[What the exercise asks]
Please set down the records below exactly as they appear.

[Extracted information]
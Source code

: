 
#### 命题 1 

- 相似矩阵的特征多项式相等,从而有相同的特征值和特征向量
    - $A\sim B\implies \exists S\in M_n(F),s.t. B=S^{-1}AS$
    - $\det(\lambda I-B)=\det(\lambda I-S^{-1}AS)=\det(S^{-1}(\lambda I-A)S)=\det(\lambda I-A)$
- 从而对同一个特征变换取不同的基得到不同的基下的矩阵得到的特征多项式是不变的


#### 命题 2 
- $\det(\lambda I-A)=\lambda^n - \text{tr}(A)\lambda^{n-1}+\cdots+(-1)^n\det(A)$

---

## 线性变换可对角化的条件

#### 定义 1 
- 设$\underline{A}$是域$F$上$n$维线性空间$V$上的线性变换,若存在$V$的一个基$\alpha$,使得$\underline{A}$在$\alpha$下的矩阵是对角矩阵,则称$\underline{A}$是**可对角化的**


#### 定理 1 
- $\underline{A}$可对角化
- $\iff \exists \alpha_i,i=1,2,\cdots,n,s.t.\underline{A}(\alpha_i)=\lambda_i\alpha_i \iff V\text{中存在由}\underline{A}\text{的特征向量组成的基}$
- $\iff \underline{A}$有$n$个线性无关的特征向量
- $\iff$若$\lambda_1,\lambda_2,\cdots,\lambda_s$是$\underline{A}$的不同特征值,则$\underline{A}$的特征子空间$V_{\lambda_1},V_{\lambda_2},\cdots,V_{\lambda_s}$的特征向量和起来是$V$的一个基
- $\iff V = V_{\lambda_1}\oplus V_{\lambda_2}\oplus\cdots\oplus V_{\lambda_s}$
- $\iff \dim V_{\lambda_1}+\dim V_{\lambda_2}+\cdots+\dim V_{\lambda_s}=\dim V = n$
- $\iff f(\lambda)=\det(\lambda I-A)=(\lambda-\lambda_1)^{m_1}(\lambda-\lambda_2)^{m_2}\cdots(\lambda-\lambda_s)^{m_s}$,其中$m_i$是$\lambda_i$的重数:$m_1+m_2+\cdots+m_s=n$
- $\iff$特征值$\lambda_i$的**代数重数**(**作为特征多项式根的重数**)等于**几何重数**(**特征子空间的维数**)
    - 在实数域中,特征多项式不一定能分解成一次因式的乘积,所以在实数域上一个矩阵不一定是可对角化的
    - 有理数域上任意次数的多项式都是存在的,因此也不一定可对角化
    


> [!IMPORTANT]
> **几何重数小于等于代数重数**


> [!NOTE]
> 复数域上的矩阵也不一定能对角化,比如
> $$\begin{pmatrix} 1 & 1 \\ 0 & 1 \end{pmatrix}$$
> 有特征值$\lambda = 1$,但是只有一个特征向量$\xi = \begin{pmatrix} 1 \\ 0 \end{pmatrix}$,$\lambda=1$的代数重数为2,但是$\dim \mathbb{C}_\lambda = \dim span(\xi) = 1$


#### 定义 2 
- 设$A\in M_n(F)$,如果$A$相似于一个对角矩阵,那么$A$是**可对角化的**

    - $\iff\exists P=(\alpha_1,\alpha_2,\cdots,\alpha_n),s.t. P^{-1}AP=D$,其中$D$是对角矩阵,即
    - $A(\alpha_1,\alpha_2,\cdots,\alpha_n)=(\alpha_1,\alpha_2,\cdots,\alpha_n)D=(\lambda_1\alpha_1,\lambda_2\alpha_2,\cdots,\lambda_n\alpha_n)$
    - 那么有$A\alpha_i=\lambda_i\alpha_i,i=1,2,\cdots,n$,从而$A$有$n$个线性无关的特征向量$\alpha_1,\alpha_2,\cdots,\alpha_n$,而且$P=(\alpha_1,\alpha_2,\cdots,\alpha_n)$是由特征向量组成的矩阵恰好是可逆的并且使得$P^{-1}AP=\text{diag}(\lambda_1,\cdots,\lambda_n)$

[The completed task]
Source code

: 
#### 命题 1 

- 相似矩阵的特征多项式相等,从而有相同的特征值和特征向量
    - $A\sim B\implies \exists S\in M_n(F),s.t. B=S^{-1}AS$
    - $\det(\lambda I-B)=\det(\lambda I-S^{-1}AS)=\det(S^{-1}(\lambda I-A)S)=\det(\lambda I-A)$
- 从而对同一个特征变换取不同的基得到不同的基下的矩阵得到的特征多项式是不变的


#### 命题 2 
- $\det(\lambda I-A)=\lambda^n - \text{tr}(A)\lambda^{n-1}+\cdots+(-1)^n\det(A)$

---

## 线性变换可对角化的条件

#### 定义 1 
- 设$\underline{A}$是域$F$上$n$维线性空间$V$上的线性变换,若存在$V$的一个基$\alpha$,使得$\underline{A}$在$\alpha$下的矩阵是对角矩阵,则称$\underline{A}$是**可对角化的**


#### 定理 1 
- $\underline{A}$可对角化
- $\iff \exists \alpha_i,i=1,2,\cdots,n,s.t.\underline{A}(\alpha_i)=\lambda_i\alpha_i \iff V\text{中存在由}\underline{A}\text{的特征向量组成的基}$
- $\iff \underline{A}$有$n$个线性无关的特征向量
- $\iff$若$\lambda_1,\lambda_2,\cdots,\lambda_s$是$\underline{A}$的不同特征值,则$\underline{A}$的特征子空间$V_{\lambda_1},V_{\lambda_2},\cdots,V_{\lambda_s}$的特征向量和起来是$V$的一个基
- $\iff V = V_{\lambda_1}\oplus V_{\lambda_2}\oplus\cdots\oplus V_{\lambda_s}$
- $\iff \dim V_{\lambda_1}+\dim V_{\lambda_2}+\cdots+\dim V_{\lambda_s}=\dim V = n$
- $\iff f(\lambda)=\det(\lambda I-A)=(\lambda-\lambda_1)^{m_1}(\lambda-\lambda_2)^{m_2}\cdots(\lambda-\lambda_s)^{m_s}$,其中$m_i$是$\lambda_i$的重数:$m_1+m_2+\cdots+m_s=n$
- $\iff$特征值$\lambda_i$的**代数重数**(**作为特征多项式根的重数**)等于**几何重数**(**特征子空间的维数**)
    - 在实数域中,特征多项式不一定能分解成一次因式的乘积,所以在实数域上一个矩阵不一定是可对角化的
    - 有理数域上任意次数的多项式都是存在的,因此也不一定可对角化
    


> [!IMPORTANT]
> **几何重数小于等于代数重数**


> [!NOTE]
> 复数域上的矩阵也不一定能对角化,比如
> $$\begin{pmatrix} 1 & 1 \\ 0 & 1 \end{pmatrix}$$
> 有特征值$\lambda = 1$,但是只有一个特征向量$\xi = \begin{pmatrix} 1 \\ 0 \end{pmatrix}$,$\lambda=1$的代数重数为2,但是$\dim \mathbb{C}_\lambda = \dim span(\xi) = 1$


#### 定义 2 
- 设$A\in M_n(F)$,如果$A$相似于一个对角矩阵,那么$A$是**可对角化的**

    - $\iff\exists P=(\alpha_1,\alpha_2,\cdots,\alpha_n),s.t. P^{-1}AP=D$,其中$D$是对角矩阵,即
    - $A(\alpha_1,\alpha_2,\cdots,\alpha_n)=(\alpha_1,\alpha_2,\cdots,\alpha_n)D=(\lambda_1\alpha_1,\lambda_2\alpha_2,\cdots,\lambda_n\alpha_n)$
    - 那么有$A\alpha_i=\lambda_i\alpha_i,i=1,2,\cdots,n$,从而$A$有$n$个线性无关的特征向量$\alpha_1,\alpha_2,\cdots,\alpha_n$,而且$P=(\alpha_1,\alpha_2,\cdots,\alpha_n)$是由特征向量组成的矩阵恰好是可逆的并且使得$P^{-1}AP=\text{diag}(\lambda_1,\cdots,\lambda_n)$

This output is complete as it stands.